§ Work instructions
Would you copy each line of the records that includes the word "danhper"?

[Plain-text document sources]
+--

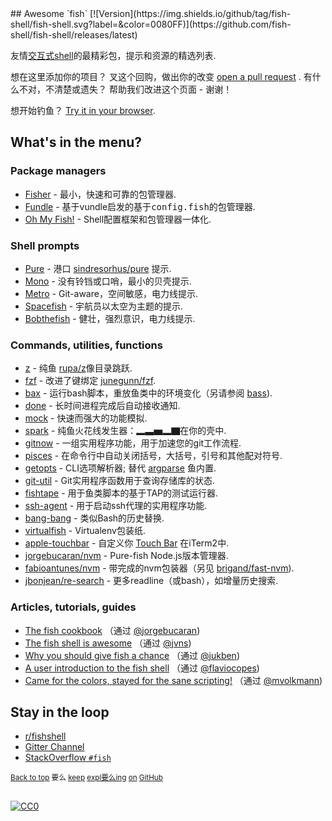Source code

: <div class="github-widget" data-repo="jorgebucaran/awesome-fish"></div>
## Awesome `fish` [![Version](https://img.shields.io/github/tag/fish-shell/fish-shell.svg?label=&color=0080FF)](https://github.com/fish-shell/fish-shell/releases/latest)

 友情<a href="https://github.com/fish-shell/fish-shell" title="鱼">交互式shell</a>的最精彩包，提示和资源的精选列表.

 想在这里添加你的项目？  叉这个回购，做出你的改变 [open a pull request](https://github.com/jorgebucaran/awesome-fish/fork) .  有什么不对，不清楚或遗失？  帮助我们改进这个页面 - 谢谢！

想开始钓鱼？ [Try it in your browser](https://rootnroll.com/d/fish-shell).

## What's in the menu?

### Package managers

- [Fisher](https://github.com/jorgebucaran/fisher) - 最小，快速和可靠的包管理器.
- [Fundle](https://github.com/danhper/fundle) - 基于vundle启发的基于<samp>config.fish</samp>的包管理器.
- [Oh My Fish!](https://github.com/oh-my-fish/oh-my-fish) -  Shell配置框架和包管理器一体化.

### Shell prompts

- [Pure](https://github.com/rafaelrinaldi/pure) - 港口 [sindresorhus/pure](https://github.com/sindresorhus/pure) 提示.
- [Mono](https://github.com/fishpkg/fish-prompt-mono) - 没有铃铛或口哨，最小的贝壳提示.
- [Metro](https://github.com/fishpkg/fish-prompt-metro) -  Git-aware，空间敏感，电力线提示.
- [Spacefish](https://github.com/matchai/spacefish) - 宇航员以太空为主题的提示.
- [Bobthefish](https://github.com/oh-my-fish/theme-bobthefish) - 健壮，强烈意识，电力线提示.

### Commands, utilities, functions

- [z](https://github.com/jethrokuan/z) - 纯鱼 [rupa/z](https://github.com/rupa/z)像目录跳跃.
- [fzf](https://github.com/jethrokuan/fzf) - 改进了键绑定 [junegunn/fzf](https://github.com/junegunn/fzf).
- [bax](https://github.com/jorgebucaran/fish-bax) - 运行bash脚本，重放鱼类中的环境变化（另请参阅 [bass](https://github.com/edc/bass)).
- [done](https://github.com/franciscolourenco/done) - 长时间进程完成后自动接收通知.
- [mock](https://github.com/matchai/fish-mock) - 快速而强大的功能模拟.
- [spark](https://github.com/jorgebucaran/fish-spark) - 纯鱼火花线发生器：▂▃▅▂▇在你的壳中.
- [gitnow](https://github.com/joseluisq/gitnow) - 一组实用程序功能，用于加速您的git工作流程.
- [pisces](https://github.com/laughedelic/pisces) - 在命令行中自动关闭括号，大括号，引号和其他配对符号.
- [getopts](https://github.com/jorgebucaran/fish-getopts)   -  CLI选项解析器;  替代 [argparse](https://fishshell.com/docs/current/commands.html#argparse) 鱼内置.
- [git-util](https://github.com/fishpkg/fish-git-util) -  Git实用程序函数用于查询存储库的状态.
- [fishtape](https://github.com/jorgebucaran/fishtape) - 用于鱼类脚本的基于TAP的测试运行器.
- [ssh-agent](https://github.com/danhper/fish-ssh-agent) - 用于启动ssh代理的实用程序功能.
- [bang-bang](https://github.com/oh-my-fish/plugin-bang-bang) - 类似Bash的历史替换.
- [virtualfish](https://github.com/adambrenecki/virtualfish) -  Virtualenv包装纸.
- [apple-touchbar](https://github.com/rodrigobdz/fish-apple-touchbar) - 自定义你 [Touch Bar](https://developer.apple.com/design/human-interface-guidelines/macos/touch-bar/touch-bar-overview) 在iTerm2中.
- [jorgebucaran/nvm](https://github.com/jorgebucaran/fish-nvm) -  Pure-fish Node.js版本管理器.
- [fabioantunes/nvm](https://github.com/FabioAntunes/fish-nvm) - 带完成的nvm包装器（另见 [brigand/fast-nvm](https://github.com/brigand/fast-nvm-fish)).
- [jbonjean/re-search](https://github.com/jbonjean/re-search) - 更多readline（或bash），如增量历史搜索.

### Articles, tutorials, guides

- [The fish cookbook](https://github.com/jorgebucaran/fish-cookbook) （通过 [@jorgebucaran](https://github.com/jorgebucaran))
- [The fish shell is awesome](https://jvns.ca/blog/2017/04/23/the-fish-shell-is-awesome/) （通过 [@jvns](https://github.com/jvns))
- [Why you should give fish a chance](https://dev.to/jukben/why-you-should-give-a-chance-to-fish-shell-5a0l) （通过 [@jukben](https://github.com/jukben))
- [A user introduction to the fish shell](https://flaviocopes.com/fish-shell/) （通过 [@flaviocopes](https://github.com/flaviocopes))
- [Came for the colors, stayed for the sane scripting!](https://mvolkmann.github.io/fish-article/) （通过 [@mvolkmann](https://github.com/mvolkmann))

## Stay in the loop

- [r/fishshell](https://www.reddit.com/r/fishshell)
- [Gitter Channel](https://gitter.im/fish-shell/fish-shell)
- [StackOverflow `#fish`](https://stackoverflow.com/questions/tagged/fish)

<sup>[Back to top](#awesome-fish-) 要么 [keep](https://github.com/topics/fish-shell) [expl要么ing](https://github.com/topics/fish-packages) [on](https://github.com/topics/fish) [GitHub](https://github.com/topics/fish-prompt)</sup>

<h2></h2>

[![CC0](http://mirrors.creativecommons.org/presskit/buttons/88x31/svg/cc-zero.svg)](https://creativecommons.org/publicdomain/zero/1.0/)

+--

§ Answer box
- [Fundle](https://github.com/danhper/fundle) - 基于vundle启发的基于<samp>config.fish</samp>的包管理器.
- [ssh-agent](https://github.com/danhper/fish-ssh-agent) - 用于启动ssh代理的实用程序功能.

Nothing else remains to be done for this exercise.